═════ Exercise data
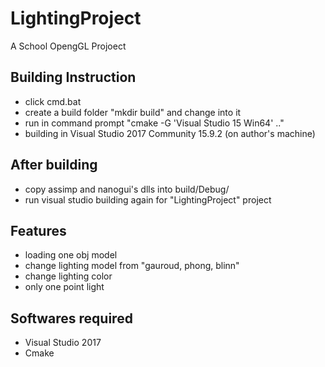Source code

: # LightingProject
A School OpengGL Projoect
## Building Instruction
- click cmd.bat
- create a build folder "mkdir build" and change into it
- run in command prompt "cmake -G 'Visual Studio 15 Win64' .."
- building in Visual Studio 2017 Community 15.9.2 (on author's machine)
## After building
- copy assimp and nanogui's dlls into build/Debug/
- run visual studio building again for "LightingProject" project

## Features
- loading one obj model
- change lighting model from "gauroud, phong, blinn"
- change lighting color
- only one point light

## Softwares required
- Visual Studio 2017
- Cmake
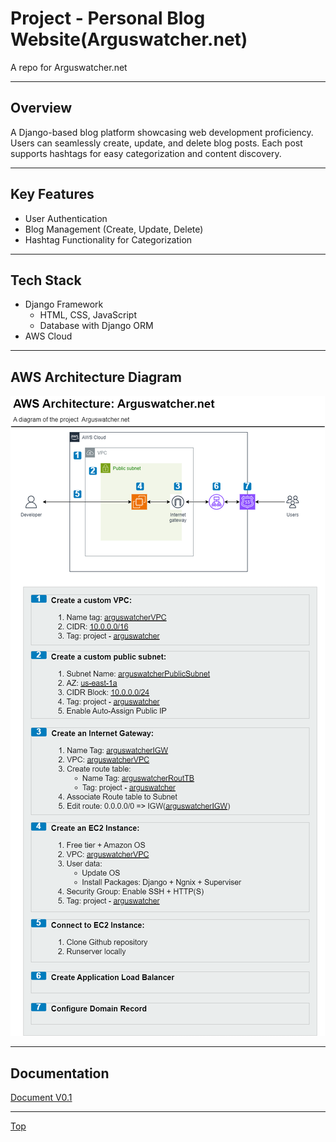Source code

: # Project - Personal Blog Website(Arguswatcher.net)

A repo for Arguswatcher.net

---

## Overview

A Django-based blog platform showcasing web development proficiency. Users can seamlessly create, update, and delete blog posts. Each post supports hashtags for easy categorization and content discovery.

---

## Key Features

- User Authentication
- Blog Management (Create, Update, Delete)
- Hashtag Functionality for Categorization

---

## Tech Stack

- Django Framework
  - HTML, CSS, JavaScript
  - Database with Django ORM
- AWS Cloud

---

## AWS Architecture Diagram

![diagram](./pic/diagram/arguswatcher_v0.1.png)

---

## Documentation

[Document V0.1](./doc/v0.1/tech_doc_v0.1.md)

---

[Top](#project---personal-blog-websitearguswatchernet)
══════════
Assignment: What you hand back should match the entries above exactly, except that no picture appears.

Task response:
Source code

: # LightingProject
A School OpengGL Projoect
## Building Instruction
- click cmd.bat
- create a build folder "mkdir build" and change into it
- run in command prompt "cmake -G 'Visual Studio 15 Win64' .."
- building in Visual Studio 2017 Community 15.9.2 (on author's machine)
## After building
- copy assimp and nanogui's dlls into build/Debug/
- run visual studio building again for "LightingProject" project

## Features
- loading one obj model
- change lighting model from "gauroud, phong, blinn"
- change lighting color
- only one point light

## Softwares required
- Visual Studio 2017
- Cmake
Source code

: # Project - Personal Blog Website(Arguswatcher.net)

A repo for Arguswatcher.net

---

## Overview

A Django-based blog platform showcasing web development proficiency. Users can seamlessly create, update, and delete blog posts. Each post supports hashtags for easy categorization and content discovery.

---

## Key Features

- User Authentication
- Blog Management (Create, Update, Delete)
- Hashtag Functionality for Categorization

---

## Tech Stack

- Django Framework
  - HTML, CSS, JavaScript
  - Database with Django ORM
- AWS Cloud

---

## AWS Architecture Diagram

![diagram](./pic/diagram/arguswatcher_v0.1.png)

---

## Documentation

[Document V0.1](./doc/v0.1/tech_doc_v0.1.md)

---

[Top](#project---personal-blog-websitearguswatchernet)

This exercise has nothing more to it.